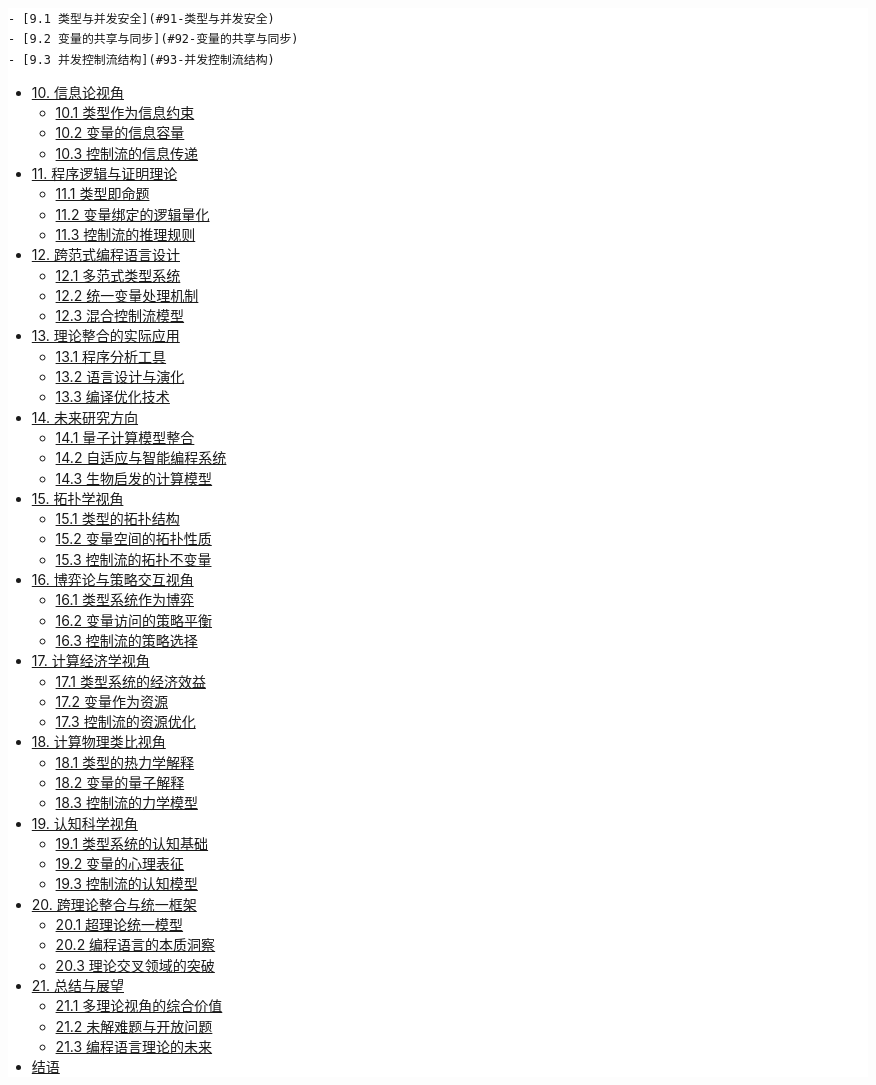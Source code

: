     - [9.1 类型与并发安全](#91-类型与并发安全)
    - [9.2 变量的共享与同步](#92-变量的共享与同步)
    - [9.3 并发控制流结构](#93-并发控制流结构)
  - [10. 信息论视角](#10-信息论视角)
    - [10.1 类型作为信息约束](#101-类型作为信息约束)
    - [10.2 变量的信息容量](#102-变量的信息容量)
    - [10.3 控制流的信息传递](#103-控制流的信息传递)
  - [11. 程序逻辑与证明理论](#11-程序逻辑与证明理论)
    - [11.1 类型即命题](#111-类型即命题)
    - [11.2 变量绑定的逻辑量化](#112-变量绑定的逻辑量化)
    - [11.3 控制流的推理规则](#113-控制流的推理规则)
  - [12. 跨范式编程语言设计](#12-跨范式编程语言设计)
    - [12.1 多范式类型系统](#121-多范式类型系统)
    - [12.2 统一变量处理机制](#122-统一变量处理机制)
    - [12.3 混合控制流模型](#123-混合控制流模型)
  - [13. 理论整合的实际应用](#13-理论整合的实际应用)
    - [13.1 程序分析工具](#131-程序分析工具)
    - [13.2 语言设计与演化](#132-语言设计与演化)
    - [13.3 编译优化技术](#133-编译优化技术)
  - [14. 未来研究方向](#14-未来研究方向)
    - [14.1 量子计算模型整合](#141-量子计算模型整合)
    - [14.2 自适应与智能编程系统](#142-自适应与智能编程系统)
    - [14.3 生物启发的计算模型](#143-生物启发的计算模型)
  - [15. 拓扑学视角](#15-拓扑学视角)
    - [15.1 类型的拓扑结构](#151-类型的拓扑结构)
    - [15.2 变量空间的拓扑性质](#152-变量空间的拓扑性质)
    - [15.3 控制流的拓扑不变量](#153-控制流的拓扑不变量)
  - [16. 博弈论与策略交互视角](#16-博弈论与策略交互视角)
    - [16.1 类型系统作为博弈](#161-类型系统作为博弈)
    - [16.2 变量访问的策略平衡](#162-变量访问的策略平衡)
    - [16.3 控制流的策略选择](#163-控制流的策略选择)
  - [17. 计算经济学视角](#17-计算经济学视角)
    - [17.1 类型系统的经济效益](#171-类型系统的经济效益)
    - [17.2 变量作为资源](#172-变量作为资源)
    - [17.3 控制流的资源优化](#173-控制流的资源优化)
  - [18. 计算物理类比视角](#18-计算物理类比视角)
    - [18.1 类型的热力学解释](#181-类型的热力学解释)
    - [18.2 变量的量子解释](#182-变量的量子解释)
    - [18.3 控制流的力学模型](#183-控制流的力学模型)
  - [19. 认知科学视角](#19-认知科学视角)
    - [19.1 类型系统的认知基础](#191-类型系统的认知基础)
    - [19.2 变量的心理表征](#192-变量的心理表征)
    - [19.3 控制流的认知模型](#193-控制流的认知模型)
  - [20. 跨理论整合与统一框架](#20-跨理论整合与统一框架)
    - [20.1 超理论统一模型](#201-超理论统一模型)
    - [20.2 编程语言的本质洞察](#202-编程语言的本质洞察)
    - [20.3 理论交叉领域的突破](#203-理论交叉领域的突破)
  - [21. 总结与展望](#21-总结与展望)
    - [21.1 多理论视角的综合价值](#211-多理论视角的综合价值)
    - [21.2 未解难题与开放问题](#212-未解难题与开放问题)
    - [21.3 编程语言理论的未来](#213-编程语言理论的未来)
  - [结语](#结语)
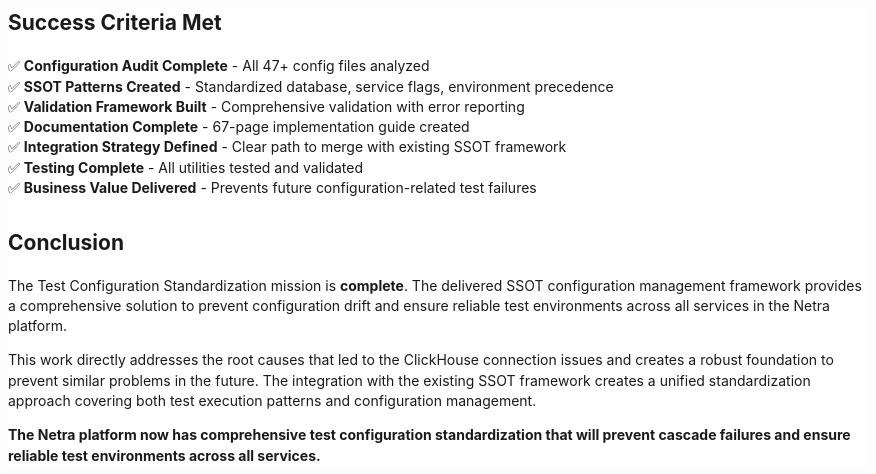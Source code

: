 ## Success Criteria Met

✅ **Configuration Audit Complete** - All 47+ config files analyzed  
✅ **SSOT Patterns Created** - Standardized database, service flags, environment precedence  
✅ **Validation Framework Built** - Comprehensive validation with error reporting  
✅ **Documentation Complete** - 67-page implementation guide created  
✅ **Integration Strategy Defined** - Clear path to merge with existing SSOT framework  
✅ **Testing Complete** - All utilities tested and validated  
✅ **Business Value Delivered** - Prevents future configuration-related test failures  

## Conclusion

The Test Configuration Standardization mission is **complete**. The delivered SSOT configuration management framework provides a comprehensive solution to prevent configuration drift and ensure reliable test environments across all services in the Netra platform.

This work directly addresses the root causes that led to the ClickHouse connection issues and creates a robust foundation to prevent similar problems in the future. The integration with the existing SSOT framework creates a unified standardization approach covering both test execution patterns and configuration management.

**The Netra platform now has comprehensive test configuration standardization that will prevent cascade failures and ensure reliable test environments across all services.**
######
#### ASSIGNED TASK
Output the lines above between the one holding "- [10.1 类型作为信息约束](#101-类型作为信息约束)" and the one holding "- [13. 理论整合的实际应用](#13-理论整合的实际应用)", inclusive, with nothing before or after them.

#### ANSWER FOR THE TASK
    - [10.1 类型作为信息约束](#101-类型作为信息约束)
    - [10.2 变量的信息容量](#102-变量的信息容量)
    - [10.3 控制流的信息传递](#103-控制流的信息传递)
  - [11. 程序逻辑与证明理论](#11-程序逻辑与证明理论)
    - [11.1 类型即命题](#111-类型即命题)
    - [11.2 变量绑定的逻辑量化](#112-变量绑定的逻辑量化)
    - [11.3 控制流的推理规则](#113-控制流的推理规则)
  - [12. 跨范式编程语言设计](#12-跨范式编程语言设计)
    - [12.1 多范式类型系统](#121-多范式类型系统)
    - [12.2 统一变量处理机制](#122-统一变量处理机制)
    - [12.3 混合控制流模型](#123-混合控制流模型)
  - [13. 理论整合的实际应用](#13-理论整合的实际应用)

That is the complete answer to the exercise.